This past Sunday, October 16th, I was honored to be invited to the 2nd Annual Little Heart Hero Day in Lewiston, held by the American Heart Association in Maine. The event was for children and families affected by congenital heart defects.
A quick run-down for readers who may not be familiar with congenital heart defects: CHDs are the most common birth defect – nearly one of every 100 babies is born with a CHD. Each year approximately 40,000 babies are born in the US with a congenital heart defect. Events such as the Little Heart Hero Day bring awareness to the prevalence of CHDs at the same time as establishing a safe-haven for children and families who have been affected by them.
When I partnered with the American Heart Association this past spring, it was the first time I was able to meet other heart disease survivors who had experienced the same things I had, who shared common memories of cardiac procedures and operating rooms. I only wish my family and I could have met some of these folks when I was younger, when we most needed reassurance that we were not alone.
Observing the families in attendance at the Little Heart Hero Day, I was struck by how all the kids who wore capes to show off their Heart Hero status were acting like… well, kids. They were running around, sword-fighting with balloon animals, getting their faces painted, decorating pumpkins, having their pictures taken with the Subway mascot. An onlooker wouldn’t have guessed these kids are well acquainted with operating rooms and cardiac surgeons and echo-cardiograms. It was all so vibrant, so loud, so normal.
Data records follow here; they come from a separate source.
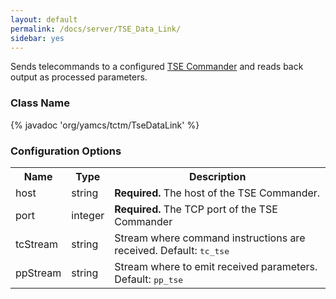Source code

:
 ```yaml
---
layout: default
permalink: /docs/server/TSE_Data_Link/
sidebar: yes
---
```


Sends telecommands to a configured [TSE Commander](/docs/server/TSE_Commander/) and reads back output as processed parameters.

### Class Name
{% javadoc 'org/yamcs/tctm/TseDataLink' %}


### Configuration Options

<table class="inline">
  <tr>
    <th>Name</th>
    <th>Type</th>
    <th>Description</th>
  </tr>
  <tr>
    <td class="code">host</td>
    <td class="code">string</td>
    <td><strong>Required.</strong> The host of the TSE Commander.</td>
  </tr>
  <tr>
    <td class="code">port</td>
    <td class="code">integer</td>
    <td><strong>Required.</strong> The TCP port of the TSE Commander</td>
  </tr>
  <tr>
    <td class="code">tcStream</td>
    <td class="code">string</td>
    <td>Stream where command instructions are received. Default: <tt>tc_tse</tt></td>
  </tr>
  <tr>
    <td class="code">ppStream</td>
    <td class="code">string</td>
    <td>Stream where to emit received parameters. Default: <tt>pp_tse</tt></td>
  </tr>
</table>
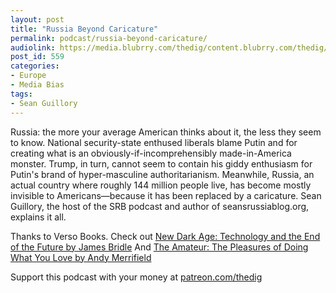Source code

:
 ```yaml
---
layout: post
title: "Russia Beyond Caricature"
permalink: podcast/russia-beyond-caricature/
audiolink: https://media.blubrry.com/thedig/content.blubrry.com/thedig/The_Dig_-_EP_141_-_Guillory.mp3
post_id: 559
categories: 
- Europe
- Media Bias
tags: 
- Sean Guillory
---
```


Russia: the more your average American thinks about it, the less they seem to know. National security-state enthused liberals blame Putin and for creating what is an obviously-if-incomprehensibly made-in-America monster. Trump, in turn, cannot seem to contain his giddy enthusiasm for Putin's brand of hyper-masculine authoritarianism. Meanwhile, Russia, an actual country where roughly 144 million people live, has become mostly invisible to Americans—because it has been replaced by a caricature. Sean Guillory, the host of the SRB podcast and author of seansrussiablog.org, explains it all.

Thanks to Verso Books. Check out [New Dark Age: Technology and the End of the Future by James Bridle](versobooks.com/books/2698-new-dark-age) And [The Amateur: The Pleasures of Doing What You Love by Andy Merrifield](versobooks.com/books/2765-the-amateur)

Support this podcast with your money at [patreon.com/thedig](http://www.patreon.com/TheDig) 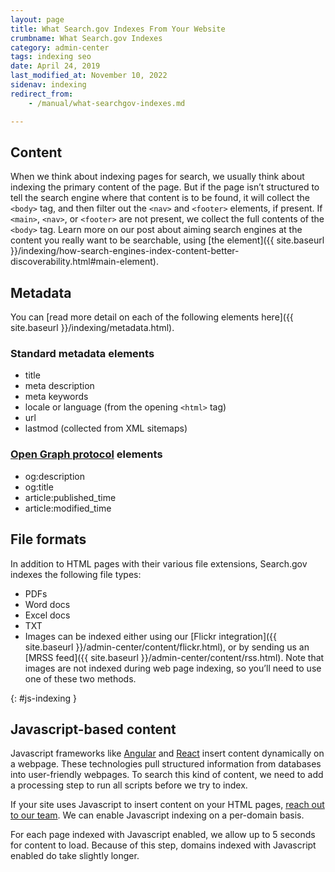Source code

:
 ```yaml
---
layout: page
title: What Search.gov Indexes From Your Website
crumbname: What Search.gov Indexes
category: admin-center
tags: indexing seo
date: April 24, 2019
last_modified_at: November 10, 2022
sidenav: indexing
redirect_from:
    - /manual/what-searchgov-indexes.md

---
```


## Content

When we think about indexing pages for search, we usually think about indexing the primary content of the page. But if the page isn’t structured to tell the search engine where that content is to be found, it will collect the `<body>` tag, and then filter out the `<nav>` and `<footer>` elements, if present. If `<main>`, `<nav>`, or `<footer>` are not present, we collect the full contents of the `<body>` tag. Learn more on our post about aiming search engines at the content you really want to be searchable, using [the </main> element]({{ site.baseurl }}/indexing/how-search-engines-index-content-better-discoverability.html#main-element).

## Metadata

You can [read more detail on each of the following elements here]({{ site.baseurl }}/indexing/metadata.html).

### Standard metadata elements

* title
* meta description
* meta keywords
* locale or language (from the opening `<html>` tag)
* url
* lastmod (collected from XML sitemaps)

### [Open Graph protocol](http://ogp.me/)  elements

* og:description
* og:title
* article:published_time
* article:modified_time

## File formats

In addition to HTML pages with their various file extensions, Search.gov indexes the following file types:

* PDFs
* Word docs
* Excel docs
* TXT
* Images can be indexed either using our [Flickr integration]({{ site.baseurl }}/admin-center/content/flickr.html), or by sending us an [MRSS feed]({{ site.baseurl }}/admin-center/content/rss.html). Note that images are not indexed during web page indexing, so you’ll need to use one of these two methods. 

{: #js-indexing }

## Javascript-based content

Javascript frameworks like [Angular](https://angular.io/) and [React](https://reactjs.org/) insert content dynamically on a webpage.  These technologies pull structured information from databases into user-friendly webpages. To search this kind of content, we need to add a processing step to run all scripts before we try to index.

If your site uses Javascript to insert content on your HTML pages, [reach out to our team](mailto:search@gsa.gov). We can enable Javascript indexing on a per-domain basis. 

For each page indexed with Javascript enabled, we allow up to 5 seconds for content to load. Because of this step, domains indexed with Javascript enabled do take slightly longer.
As a survivor of CHD myself, I shouldn’t have been that surprised. After all, with the exception of milking my heart condition on occasion to get out of gym class (sorry, Ashland School District), I have always insisted on being treated as normal. So why shouldn’t these kids want the same thing? The more I watched them run and laugh and play, the more I saw how beautiful, strong, and feisty these little guys and gals truly are.
It is exactly this feistiness that will help these kids grow up to be CHD survivors like Sarah Cummings, who shared her story on WMTW-TV in support of the Central Maine Heart Walk this past fall. Born with Tetralogy of Fallot, Sarah had two operations, one as a child and one as an adult. Now 31 years old, Sarah has two happy, healthy children and is living the good life. As the two oldest Heart Heroes in the crowd – though still all too happy to don our red capes – Sarah and I had a lot to chat about.
Making that connection with Sarah is exactly the type of bonding that the AHA sought to make happen with this event. Families and survivors affected by CHD need to know that they are not alone, that there are other people who can relate to what they are going through. It is one thing to hear that you are not alone; it is quite another to be able to meet and talk to a person with whom you can compare scars. Because when you see the scars, you know that they survived. And you know that you can, too.